Instructor: Petra Johnson

Community: Grade 1, School Setting, 30 minutes

Plan Creation Date: November 1, 2015

Yoga Calm Principle/Lesson Goal: Community

Resources: Chime, Hoberman Sphere

Lesson Plan:


  • Children enter the classroom and seat themselves silently on a yoga mat.
  • Chime – The student who has the chime at his/her yoga mat will ring the chime once everyone is seated and there is stillness in the space. Students come to a standing position when they can hear the silence. (Invite everyone to come to a standing even if they can still hear the chime).
  • Belly Breathing – The student who has the Hoberman Sphere (breathing ball) at his/her spot will select another student to count the breaths. Both will come to the front to lead us. We will complete 1-5 breaths (determined by student leader).
  • A compliment from a classmate is given to each student leader.


  • Roots – As you stand with your feet hip-width apart (two fists distance) and toes pointing forward (parallel like railroad tracks) imagine you are a strong and mature pine tree. As you press your feet into the ground you can feel your roots firmly planted in the earth beneath you. As your roots settle deeply into the cool soil below they connect with the roots of the other strong trees that stand in front of, beside and behind you. Now imagine a gentle breeze coming from behind you. With your feet firmly planted on the ground you begin to sway back and forth. As the breeze continues to blow you have control of your body. Try making the swaying movement smaller and smaller. Maybe your movement is so small that although you can feel the movement no one else can see it. Find stillness as you balance on the center of your feet. With deeply planted roots and the support of those around you your body stands securely in this space. Let’s try that again, however, this time the breeze is coming from beside you. Slowly rock from side to side as you feel the weight shifting from one foot to the other (keeping both feet firmly connected to the ground). Slowly return to center. Let’s begin making a big circle to the right. Do you notice how the muscles in your feet are working to keep you upright? Feel how the weight shifts to the edges of your foot as it maintains contact with the ground beneath you. Make the circle smaller and smaller coming back to center and finding stillness with your body. (Repeat circle exercise going to the left).
  • Star – We are going to stretch our roots out and move our feet about 3-4 feet apart. Toes are pointing forward as we lift our arms out to the sides so they are parallel to the floor. We are going to activate our muscles and extend through our arms, legs, and head. This is called star pose. Invite students to share why they think this pose is called star pose. Encourage students to spread their fingers out like rays of sunshine. Invite students to think of something they would like to share with the world. Imagine that it is shinning out through your fingertips.
  • Arm Swings – Let’s lower our arms and bring our feet back together about hip-width (two fists) apart. As we take a deep breathe in we are going to turn our palms outward and raise our arms out to the side and overhead. As you exhale lower your arms back to your sides. Let the movement of your arms flow with your breath. Let see if as a community we can lift and lower our arms together like a flock of birds on a journey together.
  • Tree Pose – We need a place for our beautiful birds to land so we are going to transition into tree pose. Invite a few students to come to the front and demonstrate the pose. Ask the students to share what helps them to maintain balance in the pose.
  • Tree Challenge I (pairs) – Students practice tree in pairs. They take turns with one person being the tree and the other creating a distraction. Ask a couple of partnerships to demonstrate for the class. Facilitate a discussion on what helped students to stay focused and balanced. (Record student responses – positive self-talk, visualization, close eyes, etc…)

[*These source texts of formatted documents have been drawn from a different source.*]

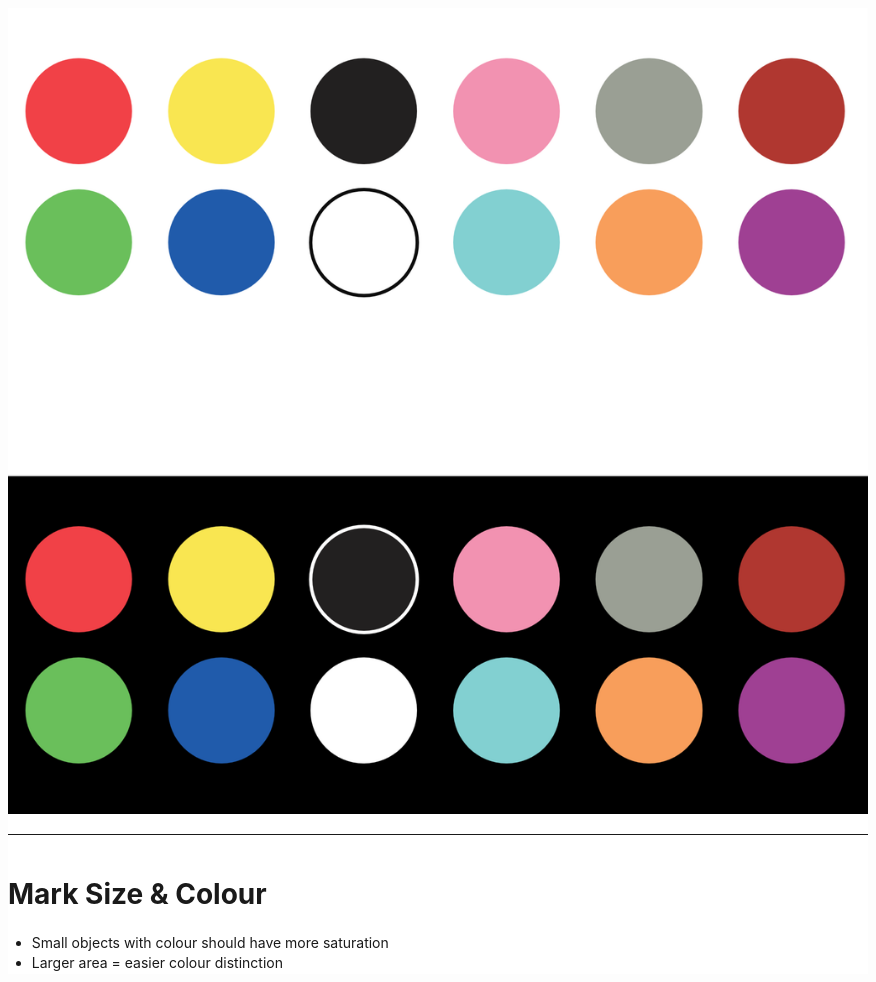 ![bg right:60% w:600](./images/07_colours_hues.png)


---

# Mark Size & Colour
 
- Small objects with colour should have more saturation
- Larger area = easier colour distinction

  • Students return to their own mat.
  • Child’s Pose – Slowly come to a kneeling position on your mat. While the tops of your feet rest on the floor bring your big toes together so that they touch. Let your head, neck and back relax and be heavy. You might choose to rest your head on your hands (stacked like a pillow) or pull your arms alongside your body. Choose which position feels most comfortable for your body. Breathe into your back and let it puff up like a parachute.
  • One-Minute Exploration – Think of a time when a friend showed you something new. Invite students to come to an upright seated position as I count backwards from five to zero.